I wouldn't delete (taken to mean drop
) observations just because they are not needed for some purpose. Given distinct values of name
then a new variable ntoflag
bysort name (price) : gen ntoflag = floor(_N / 1000)
will automatically be 0 if the number of observations is less than 1000
and so considering the complementary definition
by name: gen long ntokeep = _N - floor(_N/1000)
leads to
bysort name (price) : gen flag = _n > (_N - floor(_N/1000))
as a one-line solution for an indicator for observations to ignore. (Its negation is an indicator for observations to use.)

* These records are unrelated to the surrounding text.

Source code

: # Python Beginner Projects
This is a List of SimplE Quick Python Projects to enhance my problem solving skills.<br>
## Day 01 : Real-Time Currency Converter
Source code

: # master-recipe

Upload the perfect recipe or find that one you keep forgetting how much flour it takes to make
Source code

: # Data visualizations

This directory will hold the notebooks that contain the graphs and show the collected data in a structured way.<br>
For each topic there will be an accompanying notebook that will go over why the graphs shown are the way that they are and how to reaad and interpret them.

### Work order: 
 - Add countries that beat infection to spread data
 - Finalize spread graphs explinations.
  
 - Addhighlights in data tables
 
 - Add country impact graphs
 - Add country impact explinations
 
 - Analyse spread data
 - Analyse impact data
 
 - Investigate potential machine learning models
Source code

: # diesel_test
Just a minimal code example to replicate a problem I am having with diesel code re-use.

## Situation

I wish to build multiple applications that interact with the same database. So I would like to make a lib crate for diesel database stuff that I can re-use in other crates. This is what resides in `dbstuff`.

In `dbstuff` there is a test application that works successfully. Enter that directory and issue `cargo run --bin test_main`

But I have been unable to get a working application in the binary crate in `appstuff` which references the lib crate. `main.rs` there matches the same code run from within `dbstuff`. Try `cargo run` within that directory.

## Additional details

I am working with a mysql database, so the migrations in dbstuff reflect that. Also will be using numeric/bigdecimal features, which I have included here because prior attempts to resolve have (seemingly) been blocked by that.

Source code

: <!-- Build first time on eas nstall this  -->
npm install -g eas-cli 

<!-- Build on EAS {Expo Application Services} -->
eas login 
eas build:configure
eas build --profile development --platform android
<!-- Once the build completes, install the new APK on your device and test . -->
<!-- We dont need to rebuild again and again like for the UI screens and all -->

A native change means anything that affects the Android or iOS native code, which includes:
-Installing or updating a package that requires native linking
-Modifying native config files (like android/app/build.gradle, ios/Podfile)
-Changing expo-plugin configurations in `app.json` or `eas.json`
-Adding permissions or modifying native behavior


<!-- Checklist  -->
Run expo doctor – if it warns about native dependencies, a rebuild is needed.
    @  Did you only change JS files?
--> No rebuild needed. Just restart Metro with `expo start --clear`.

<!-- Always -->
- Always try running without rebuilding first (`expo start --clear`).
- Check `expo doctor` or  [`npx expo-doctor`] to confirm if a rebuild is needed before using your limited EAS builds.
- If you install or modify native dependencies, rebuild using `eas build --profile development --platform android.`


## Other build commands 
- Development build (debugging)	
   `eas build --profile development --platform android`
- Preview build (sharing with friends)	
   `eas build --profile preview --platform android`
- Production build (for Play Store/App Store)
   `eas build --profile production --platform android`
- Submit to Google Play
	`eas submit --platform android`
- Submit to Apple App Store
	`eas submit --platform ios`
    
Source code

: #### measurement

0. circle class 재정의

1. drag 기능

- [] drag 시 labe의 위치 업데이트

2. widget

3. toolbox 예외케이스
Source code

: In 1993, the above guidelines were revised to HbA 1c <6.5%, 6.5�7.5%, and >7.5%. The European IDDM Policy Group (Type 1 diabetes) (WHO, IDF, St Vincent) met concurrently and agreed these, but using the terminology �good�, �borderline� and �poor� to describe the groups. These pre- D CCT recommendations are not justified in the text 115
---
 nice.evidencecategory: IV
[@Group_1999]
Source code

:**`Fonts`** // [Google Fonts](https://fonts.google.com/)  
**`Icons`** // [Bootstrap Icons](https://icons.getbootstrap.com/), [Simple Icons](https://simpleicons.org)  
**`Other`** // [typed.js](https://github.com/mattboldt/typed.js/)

However, here is a thought experiment. Suppose you have 1000 prices and the top 7 prices are all 999. So, you want to ignore 0.1% = 1/1000. Which of those 7 do you want to ignore? Now consider that there may be different values for other variables in the same observations. In short, you need an explicit consistent methodology for ties.
To show how this works, here is a reproducible experiment for any Stata users with a much smaller dataset and a threshold of the top 5% by car origin.
. sysuse auto, clear
(1978 Automobile Data)
. bysort foreign (price) : gen flag = _n > (_N - floor(0.05 * _N))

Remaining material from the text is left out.